# GIVEN ENTRIES
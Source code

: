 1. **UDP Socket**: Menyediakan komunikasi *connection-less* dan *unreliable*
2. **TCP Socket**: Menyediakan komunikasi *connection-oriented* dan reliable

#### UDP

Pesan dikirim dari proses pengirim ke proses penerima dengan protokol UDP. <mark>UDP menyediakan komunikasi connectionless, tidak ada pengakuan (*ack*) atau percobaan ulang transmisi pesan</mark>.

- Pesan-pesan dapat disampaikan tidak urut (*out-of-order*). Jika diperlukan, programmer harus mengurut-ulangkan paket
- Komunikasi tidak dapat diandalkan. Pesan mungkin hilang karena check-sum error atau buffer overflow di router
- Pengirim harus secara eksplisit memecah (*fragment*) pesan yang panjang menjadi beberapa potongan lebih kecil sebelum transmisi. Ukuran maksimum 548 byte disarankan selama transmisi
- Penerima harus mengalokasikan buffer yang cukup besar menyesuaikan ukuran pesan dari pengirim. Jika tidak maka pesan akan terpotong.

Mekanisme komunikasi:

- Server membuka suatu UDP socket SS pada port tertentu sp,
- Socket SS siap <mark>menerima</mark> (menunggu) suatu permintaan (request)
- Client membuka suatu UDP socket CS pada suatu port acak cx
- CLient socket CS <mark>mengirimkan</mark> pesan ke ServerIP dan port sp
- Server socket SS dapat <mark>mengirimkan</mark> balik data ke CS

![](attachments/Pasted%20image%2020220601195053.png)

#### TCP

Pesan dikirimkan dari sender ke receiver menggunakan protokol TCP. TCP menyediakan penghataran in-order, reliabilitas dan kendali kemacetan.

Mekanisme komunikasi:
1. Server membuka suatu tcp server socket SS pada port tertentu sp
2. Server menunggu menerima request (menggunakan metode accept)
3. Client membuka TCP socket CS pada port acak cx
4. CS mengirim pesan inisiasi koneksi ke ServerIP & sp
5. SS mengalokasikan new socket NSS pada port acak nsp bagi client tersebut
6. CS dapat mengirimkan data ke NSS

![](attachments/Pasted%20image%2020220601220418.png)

==

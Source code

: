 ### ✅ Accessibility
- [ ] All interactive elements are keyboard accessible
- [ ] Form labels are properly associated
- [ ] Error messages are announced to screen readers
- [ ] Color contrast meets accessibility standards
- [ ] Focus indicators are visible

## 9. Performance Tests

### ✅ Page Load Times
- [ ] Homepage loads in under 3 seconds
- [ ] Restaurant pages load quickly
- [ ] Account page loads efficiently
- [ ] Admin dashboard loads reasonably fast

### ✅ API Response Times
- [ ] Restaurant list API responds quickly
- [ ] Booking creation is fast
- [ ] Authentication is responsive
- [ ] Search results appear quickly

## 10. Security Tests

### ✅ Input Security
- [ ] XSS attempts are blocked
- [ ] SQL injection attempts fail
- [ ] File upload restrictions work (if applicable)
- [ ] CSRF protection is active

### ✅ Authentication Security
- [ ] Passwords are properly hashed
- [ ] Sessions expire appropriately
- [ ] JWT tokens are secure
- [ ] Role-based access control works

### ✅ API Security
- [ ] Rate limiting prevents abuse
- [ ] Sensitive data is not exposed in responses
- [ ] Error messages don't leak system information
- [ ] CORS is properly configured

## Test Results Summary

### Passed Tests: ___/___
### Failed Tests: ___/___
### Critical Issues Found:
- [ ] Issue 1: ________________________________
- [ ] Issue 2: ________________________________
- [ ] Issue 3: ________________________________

# EXERCISE
Could you return exactly the lines above from the line with "- [ ] Passwords are properly hashed" to the line with "- [ ] Issue 3: ________________________________", both included, and nothing else?

# SOLUTION FOR THIS EXERCISE
- [ ] Passwords are properly hashed
- [ ] Sessions expire appropriately
- [ ] JWT tokens are secure
- [ ] Role-based access control works

### ✅ API Security
- [ ] Rate limiting prevents abuse
- [ ] Sensitive data is not exposed in responses
- [ ] Error messages don't leak system information
- [ ] CORS is properly configured

## Test Results Summary

### Passed Tests: ___/___
### Failed Tests: ___/___
### Critical Issues Found:
- [ ] Issue 1: ________________________________
- [ ] Issue 2: ________________________________
- [ ] Issue 3: ________________________________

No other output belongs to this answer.